Houve um momento de silêncio. Malvina, para mudar o rumo da conversação, perguntou a Tibério como se achava e se não tinha receios da recaída.

Tibério Valença respondeu, com ar de preocupação, que se achava bom e que não tinha receios de nada, antes se achava esperançado de gozar ainda longa vida e boa saúde. — Tanto melhor, disse Malvina.

Tibério Valença, sempre que Malvina se distraía, corria os olhos em redor da sala para examinar o valor dos móveis e avaliar por eles a posição do filho.

Os móveis eram singelos e sem essa profusão e multiplicidade dos móveis das salas abastadas. O chão tinha um palmo de palhinha ou uma fibra de tapete. O que se destacava era um rico piano, presente de alguns discípulos, feito a Malvina no dia em que esta se casou.

Tibério Valença, contemplando a modéstia dos móveis da casa de seu filho, era levado a uma comparação forçada entre eles e os de sua casa, onde o luxo e o gosto davam as mãos.

Depois deste exame minucioso, interrompido pela conversação que continuava sempre, Tibério Valença deixou cair um olhar sobre uma pequena mesa ao pé da qual se achava Malvina.

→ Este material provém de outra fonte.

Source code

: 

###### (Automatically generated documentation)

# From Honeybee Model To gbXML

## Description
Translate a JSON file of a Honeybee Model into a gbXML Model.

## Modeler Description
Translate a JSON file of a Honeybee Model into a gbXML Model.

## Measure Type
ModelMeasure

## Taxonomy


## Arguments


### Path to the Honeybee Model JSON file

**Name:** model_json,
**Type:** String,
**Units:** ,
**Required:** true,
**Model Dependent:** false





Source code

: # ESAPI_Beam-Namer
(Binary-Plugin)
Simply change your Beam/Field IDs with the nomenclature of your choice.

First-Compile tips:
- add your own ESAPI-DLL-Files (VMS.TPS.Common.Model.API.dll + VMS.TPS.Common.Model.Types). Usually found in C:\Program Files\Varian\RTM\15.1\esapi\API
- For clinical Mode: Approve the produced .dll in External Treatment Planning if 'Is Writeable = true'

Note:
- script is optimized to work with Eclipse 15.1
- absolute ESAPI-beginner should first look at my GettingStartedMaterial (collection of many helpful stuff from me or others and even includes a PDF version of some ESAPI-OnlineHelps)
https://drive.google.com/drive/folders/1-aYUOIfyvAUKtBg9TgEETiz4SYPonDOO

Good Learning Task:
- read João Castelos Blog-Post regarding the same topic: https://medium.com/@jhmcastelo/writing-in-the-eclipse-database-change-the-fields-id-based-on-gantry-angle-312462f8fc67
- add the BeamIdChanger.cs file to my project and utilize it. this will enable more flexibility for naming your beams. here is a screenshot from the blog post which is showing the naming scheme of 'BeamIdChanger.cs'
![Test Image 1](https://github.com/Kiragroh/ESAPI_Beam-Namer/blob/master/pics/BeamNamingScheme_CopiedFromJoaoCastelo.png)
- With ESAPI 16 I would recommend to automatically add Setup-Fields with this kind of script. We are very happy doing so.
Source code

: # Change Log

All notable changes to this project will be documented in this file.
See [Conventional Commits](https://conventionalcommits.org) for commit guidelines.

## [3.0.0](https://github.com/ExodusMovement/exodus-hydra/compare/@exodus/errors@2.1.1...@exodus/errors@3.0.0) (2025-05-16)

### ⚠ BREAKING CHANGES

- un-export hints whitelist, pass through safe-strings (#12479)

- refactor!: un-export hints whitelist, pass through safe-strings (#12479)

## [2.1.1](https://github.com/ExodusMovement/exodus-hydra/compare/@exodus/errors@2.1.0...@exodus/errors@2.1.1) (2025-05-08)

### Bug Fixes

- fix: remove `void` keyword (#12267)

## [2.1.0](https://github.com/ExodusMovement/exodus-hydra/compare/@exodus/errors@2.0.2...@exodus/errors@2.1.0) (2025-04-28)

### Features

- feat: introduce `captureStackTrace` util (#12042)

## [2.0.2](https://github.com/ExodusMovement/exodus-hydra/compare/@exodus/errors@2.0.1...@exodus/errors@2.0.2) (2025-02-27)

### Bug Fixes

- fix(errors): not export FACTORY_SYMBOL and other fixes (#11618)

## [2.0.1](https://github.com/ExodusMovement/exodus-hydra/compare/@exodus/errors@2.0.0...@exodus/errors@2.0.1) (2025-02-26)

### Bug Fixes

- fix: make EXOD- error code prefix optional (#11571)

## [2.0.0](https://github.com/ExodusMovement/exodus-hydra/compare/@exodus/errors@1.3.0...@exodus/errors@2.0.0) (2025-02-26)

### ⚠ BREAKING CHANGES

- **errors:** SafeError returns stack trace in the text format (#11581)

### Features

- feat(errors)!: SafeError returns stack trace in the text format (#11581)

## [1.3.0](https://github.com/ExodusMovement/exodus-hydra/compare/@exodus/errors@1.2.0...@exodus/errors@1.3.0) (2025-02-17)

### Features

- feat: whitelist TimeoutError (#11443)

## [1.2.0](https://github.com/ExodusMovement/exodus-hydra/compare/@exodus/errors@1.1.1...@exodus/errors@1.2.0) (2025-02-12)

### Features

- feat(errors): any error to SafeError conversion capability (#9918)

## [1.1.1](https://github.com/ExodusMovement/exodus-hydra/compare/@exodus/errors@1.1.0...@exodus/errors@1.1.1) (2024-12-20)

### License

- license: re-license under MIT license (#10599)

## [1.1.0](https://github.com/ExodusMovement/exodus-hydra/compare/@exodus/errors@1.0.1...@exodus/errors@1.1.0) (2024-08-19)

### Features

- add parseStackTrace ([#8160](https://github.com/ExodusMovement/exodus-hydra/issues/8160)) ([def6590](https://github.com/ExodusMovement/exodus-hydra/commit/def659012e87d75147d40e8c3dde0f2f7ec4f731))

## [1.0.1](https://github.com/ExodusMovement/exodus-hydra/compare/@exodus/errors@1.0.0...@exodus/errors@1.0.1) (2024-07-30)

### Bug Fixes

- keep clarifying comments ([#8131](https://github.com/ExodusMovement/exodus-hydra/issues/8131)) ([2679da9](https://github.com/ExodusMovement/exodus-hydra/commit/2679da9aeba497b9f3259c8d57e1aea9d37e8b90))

Sobre essa mesa estavam umas roupas de criança.

— Cose para fora? perguntou Tibério Valença.

— Não, por que pergunta?

— Vejo ali aquela roupa...

Malvina olhou para o lugar indicado pelo sogro.

— Ah! disse ela.

— Que roupa é aquela?

— É de meu filho.

— De seu filho?

— Ou filha; não sei.

— Ah!

Tibério Valença olhou fixamente para Malvina, e quis falar. Mas causou-lhe tal impressão a serenidade daquela mulher cuja família se ia aumentar e que olhava tão impavidamente para o futuro, que a voz se lhe embargou e não pôde pronunciar palavra. — Efetivamente, pensava ele, aqui há alguma coisa especial, alguma força sobre-humana que sustenta estas almas. Será isto o amor?

Tibério Valença dirigiu algumas palavras à nora e saiu deixando lembranças para o filho e instando para que ambos fossem visitá-lo.

Poucos dias depois da cena que acabamos de contar chegaram ao Rio de Janeiro Elisa e seu marido.

Vinham estabelecer-se definitivamente na corte.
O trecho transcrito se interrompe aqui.